*** Begin section ***
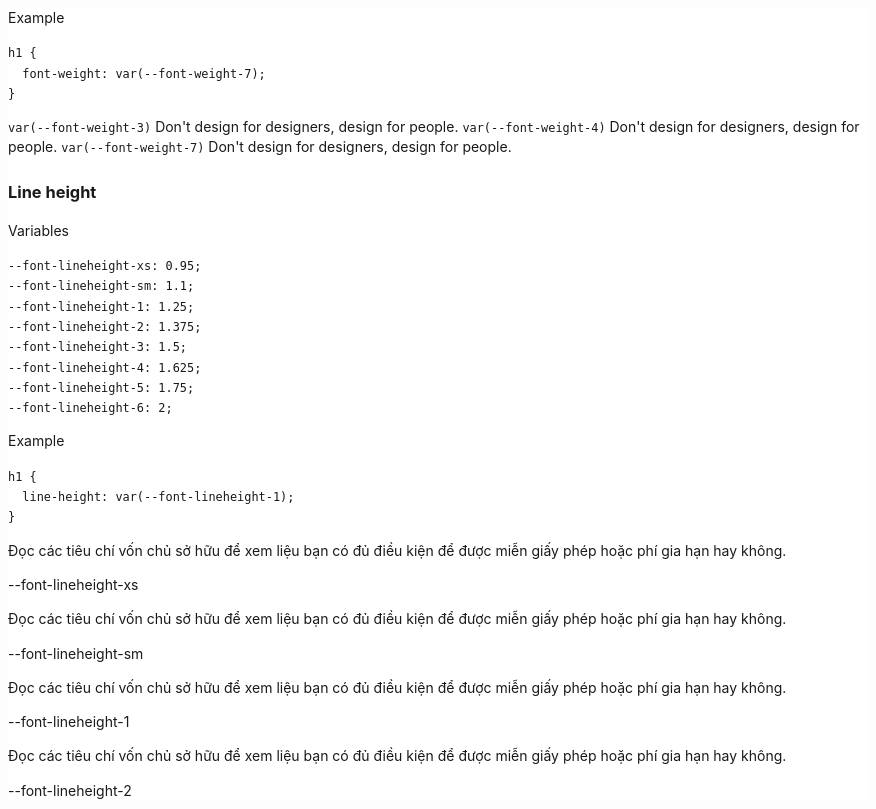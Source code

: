 <div class="code-block"><p class="code-block-language">Example</p><pre><code class="hljs"><span class="hljs-code">h1 {
  font-weight: var(--font-weight-7);
}
</span></code></pre>
</div>
</div>

<div class="d-grid gap-3" style="grid-template-columns: max-content 1fr; align-items: center;">
<code class="font-size-1">var(--font-weight-3)</code>
<span class="font-size-6 font-weight-3">Don't design for designers, design for people.</span>
<code class="font-size-1">var(--font-weight-4)</code>
<span class="font-size-6 font-weight-4">Don't design for designers, design for people.</span>
<code class="font-size-1">var(--font-weight-7)</code>
<span class="font-size-6 font-weight-7">Don't design for designers, design for people.</span>
</div>


### Line height
<div class="grid-container">
<div class="code-block"><p class="code-block-language">Variables</p><pre><code class="hljs"><span class="hljs-code">--font-lineheight-xs: 0.95;
--font-lineheight-sm: 1.1;
--font-lineheight-1: 1.25;
--font-lineheight-2: 1.375;
--font-lineheight-3: 1.5;
--font-lineheight-4: 1.625;
--font-lineheight-5: 1.75;
--font-lineheight-6: 2;
</span></code></pre>
</div>

<div class="code-block"><p class="code-block-language">Example</p><pre><code class="hljs"><span class="hljs-code">h1 {
  line-height: var(--font-lineheight-1);
}
</span></code></pre>
</div>
</div>

<div class="grid-container">
  <div class="text-center p-t-3">
    <div class="bg-gray-200 p-a-3 m-x-a font-lineheight-xs">Đọc các tiêu chí vốn chủ sở hữu để xem liệu bạn có đủ điều kiện để được miễn giấy phép hoặc phí gia hạn hay không. </div>
    <p class="font-size-1">--font-lineheight-xs</p>
  </div>
  <div class="text-center p-t-3">
    <div class="bg-gray-200 p-a-3 m-x-a font-lineheight-sm">Đọc các tiêu chí vốn chủ sở hữu để xem liệu bạn có đủ điều kiện để được miễn giấy phép hoặc phí gia hạn hay không. </div>
    <p class="font-size-1">--font-lineheight-sm</p>
  </div>
  <div class="text-center p-t-3">
    <div class="bg-gray-200 p-a-3 m-x-a font-lineheight-1">Đọc các tiêu chí vốn chủ sở hữu để xem liệu bạn có đủ điều kiện để được miễn giấy phép hoặc phí gia hạn hay không. </div>
    <p class="font-size-1">--font-lineheight-1</p>
  </div>
  <div class="text-center p-t-3">
    <div class="bg-gray-200 p-a-3 m-x-a font-lineheight-2">Đọc các tiêu chí vốn chủ sở hữu để xem liệu bạn có đủ điều kiện để được miễn giấy phép hoặc phí gia hạn hay không. </div>
    <p class="font-size-1">--font-lineheight-2</p>
  </div>
</div>
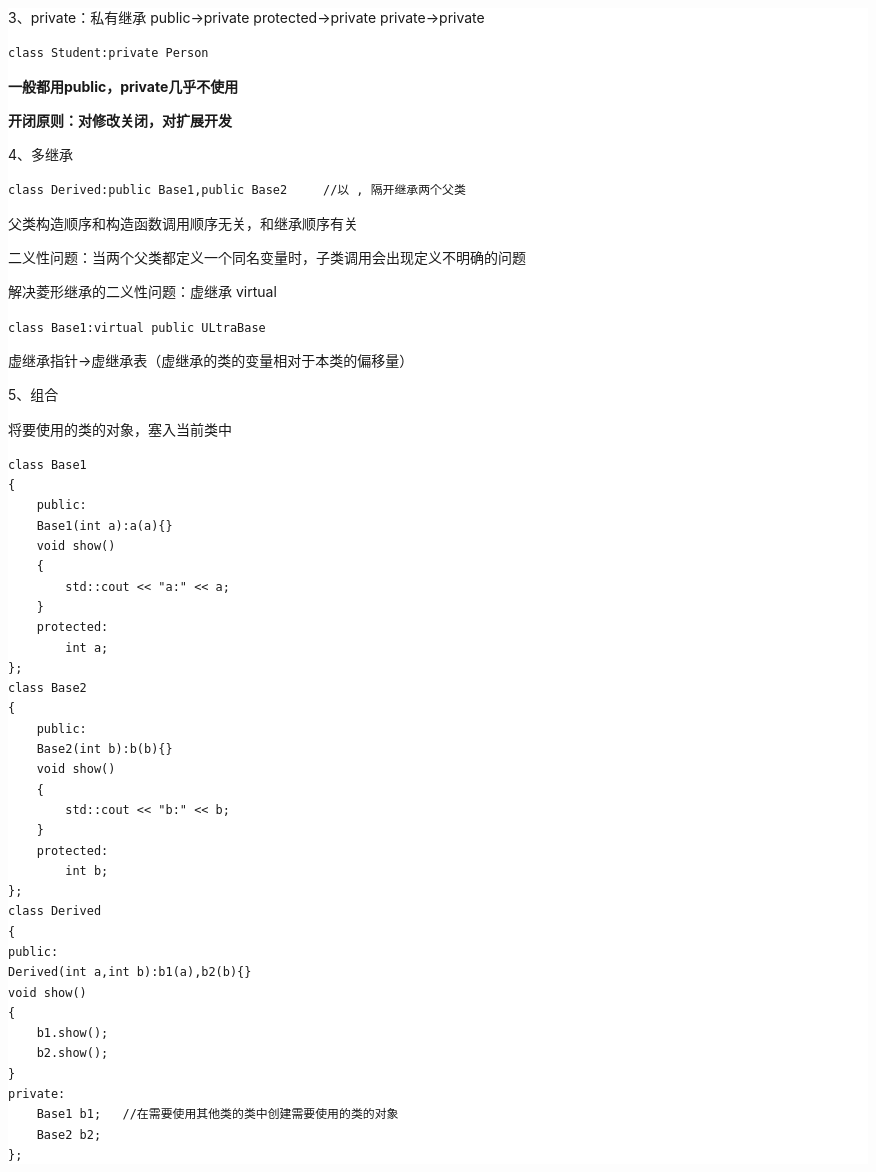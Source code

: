 
3、private：私有继承 public->private protected->private private->private

```
class Student:private Person
```



**一般都用public，private几乎不使用**

**开闭原则：对修改关闭，对扩展开发**  

4、多继承

```
class Derived:public Base1,public Base2     //以 , 隔开继承两个父类
```

父类构造顺序和构造函数调用顺序无关，和继承顺序有关

二义性问题：当两个父类都定义一个同名变量时，子类调用会出现定义不明确的问题

解决菱形继承的二义性问题：虚继承 virtual

```
class Base1:virtual public ULtraBase
```

虚继承指针->虚继承表（虚继承的类的变量相对于本类的偏移量）

5、组合

将要使用的类的对象，塞入当前类中

```
class Base1
{
    public:
    Base1(int a):a(a){}
    void show()
    {
        std::cout << "a:" << a;
    }
    protected:
        int a;
};
class Base2
{
    public:
    Base2(int b):b(b){}
    void show()
    {
        std::cout << "b:" << b;
    }
    protected:
        int b;
};
class Derived
{
public:
Derived(int a,int b):b1(a),b2(b){}
void show()
{
    b1.show();
    b2.show();
}
private:
    Base1 b1;   //在需要使用其他类的类中创建需要使用的类的对象
    Base2 b2;
};
```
*** End section ***
In the records above, tally the lines where the word "block" appears, and give the number and nothing else.

FINISHED EXERCISE
3